Sur l’indemnité d’occupation :
Le maintien dans les lieux postérieurement à la résiliation du contrat de résidence oblige l’occupant au paiement d’une indemnité d’occupation, laquelle représente non seulement la contrepartie de la jouissance des lieux mais également la réparation du préjudice résultant pour l’Association pour les Logement des Familles et des Isolés (ALFI) du fait qu’elle se trouve privée du droit de disposer de son bien – un tel maintien dans les lieux constituant en effet une faute civile ouvrant droit à réparation. Le montant de cette indemnité relève de l’appréciation souveraine du juge.
Madame [W] [P] sera donc condamnée au paiement d’une indemnité mensuelle d’occupation à compter du 1er janvier 2026 à la date de la libération effective et définitive des lieux. Cette indemnité mensuelle d’occupation sera fixée au montant résultant de la redevance mensuelle, charges incluses, qui aurait été due en cas de poursuite du contrat de résidence.
III. Sur les demandes accessoires :
Madame [W] [P], partie perdante, supportera la charge des entiers dépens, en application de l’article 696 du code de procédure civile, en ce compris le coût du commandement de payer visant la clause résolutoire.
Compte tenu des démarches judiciaires qu’a dû accomplir l’Association pour les Logement des Familles et des Isolés (ALFI), Madame [W] [P] sera condamnée à lui verser la somme de 300 euros au titre de l’article 700 du code de procédure civile.

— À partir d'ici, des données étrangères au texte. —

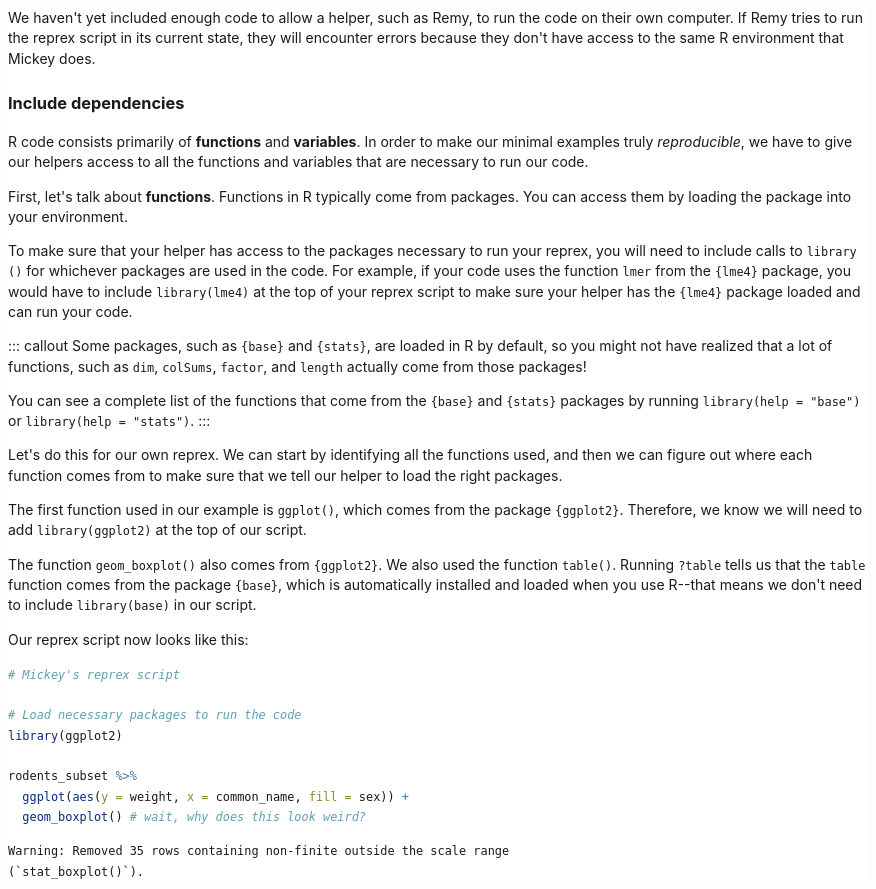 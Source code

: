 We haven't yet included enough code to allow a helper, such as Remy, to run the code on their own computer. If Remy tries to run the reprex script in its current state, they will encounter errors because they don't have access to the same R environment that Mickey does. 

### Include dependencies

R code consists primarily of **functions** and **variables**. In order to make our minimal examples truly _reproducible_, we have to give our helpers access to all the functions and variables that are necessary to run our code.

First, let's talk about **functions**. Functions in R typically come from packages. You can access them by loading the package into your environment. 

To make sure that your helper has access to the packages necessary to run your reprex, you will need to include calls to `library()` for whichever packages are used in the code. For example, if your code uses the function `lmer` from the `{lme4}` package, you would have to include `library(lme4)` at the top of your reprex script to make sure your helper has the `{lme4}` package loaded and can run your code.

::: callout
Some packages, such as `{base}` and `{stats}`, are loaded in R by default, so you might not have realized that a lot of functions, such as `dim`, `colSums`, `factor`, and `length` actually come from those packages!

You can see a complete list of the functions that come from the `{base}` and `{stats}` packages by running `library(help = "base")` or `library(help = "stats")`.
:::

Let's do this for our own reprex. We can start by identifying all the functions used, and then we can figure out where each function comes from to make sure that we tell our helper to load the right packages.

The first function used in our example is `ggplot()`, which comes from the package `{ggplot2}`. Therefore, we know we will need to add `library(ggplot2)` at the top of our script.

The function `geom_boxplot()` also comes from `{ggplot2}`. We also used the function `table()`. Running `?table` tells us that the `table` function comes from the package `{base}`, which is automatically installed and loaded when you use R--that means we don't need to include `library(base)` in our script.

Our reprex script now looks like this:


``` r
# Mickey's reprex script

# Load necessary packages to run the code
library(ggplot2)

rodents_subset %>%
  ggplot(aes(y = weight, x = common_name, fill = sex)) +
  geom_boxplot() # wait, why does this look weird?
```

``` warning
Warning: Removed 35 rows containing non-finite outside the scale range
(`stat_boxplot()`).
```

Il sera enfin rappelé que le présent jugement est de droit exécutoire à titre provisoire, conformément aux articles 514 et suivants du code de procédure civile.
PAR CES MOTIFS
La juge des contentieux de la protection, statuant par mise à disposition au greffe, par décision réputé contradictoire et en premier ressort,
CONSTATE l’acquisition de la clause résolutoire du contrat de résidence consenti le 23 septembre 2022 à Madame [W] [P], sur le Logement 13 – Pension de Famille sis [Adresse 3] à [Localité 5], à compter du 22 mars 2025, date d’effet du commandement de payer visant la clause résolutoire,
ORDONNE en conséquence à Madame [W] [P] de libérer les lieux, en satisfaisant aux obligations des locataires sortants, notamment par la remise des clefs, dès la signification du présent jugement,
DIT qu’à défaut pour Madame [W] [P] d’avoir volontairement libéré les lieux et restitué les clés dans ce délai, l’Association pour les Logement des Familles et des Isolés (ALFI) pourra, deux mois après la signification d’un commandement de quitter les lieux, faire procéder à son expulsion ainsi qu’à celle de tous occupants de son chef, y compris le cas échéant avec le concours d’un serrurier et de la force publique,
RAPELLE que le sort des meubles éventuellement laissés dans les lieux est spécifiquement organisé aux articles R.433-1 et suivants du code des procédures civiles d’exécution au titre des opérations d’expulsion,
DIT n’y avoir lieu à ordonner le transport et le séquestre des meubles et objets éventuellement laissés sur place,
CONDAMNE Madame [W] [P] à payer à l’Association pour les Logement des Familles et des Isolés (ALFI) la somme de 3.969,98 euros au titre des redevances, charges et indemnités d’occupation impayées terme de décembre 2025 inclus, avec intérêts au taux légal à compter de la signification de la présente décision,
CONDAMNE Madame [W] [P] à payer à l’Association pour les Logement des Familles et des Isolés (ALFI) une indemnité mensuelle d’occupation d’un montant équivalent à celui de la redevance mensuelle, charges incluses, calculés tels que si le contrat s’était poursuivi, à compter du 1er janvier 2026 et jusqu’à la date de la libération définitive des lieux et la restitution des clés,
DEBOUTE l’Association pour les Logement des Familles et des Isolés (ALFI) du surplus de ses demandes,
CONDAMNE Madame [W] [P] à payer à l’Association pour les Logement des Familles et des Isolés (ALFI) la somme de 300 euros (trois cents euros) par application de l’article 700 du code de procédure civile,
CONDAMNE Madame [W] [P] aux entiers dépens en ce compris le coût du commandement de payer visant la clause résolutoire,
RAPPELLE que le jugement est de plein droit exécutoire à titre provisoire.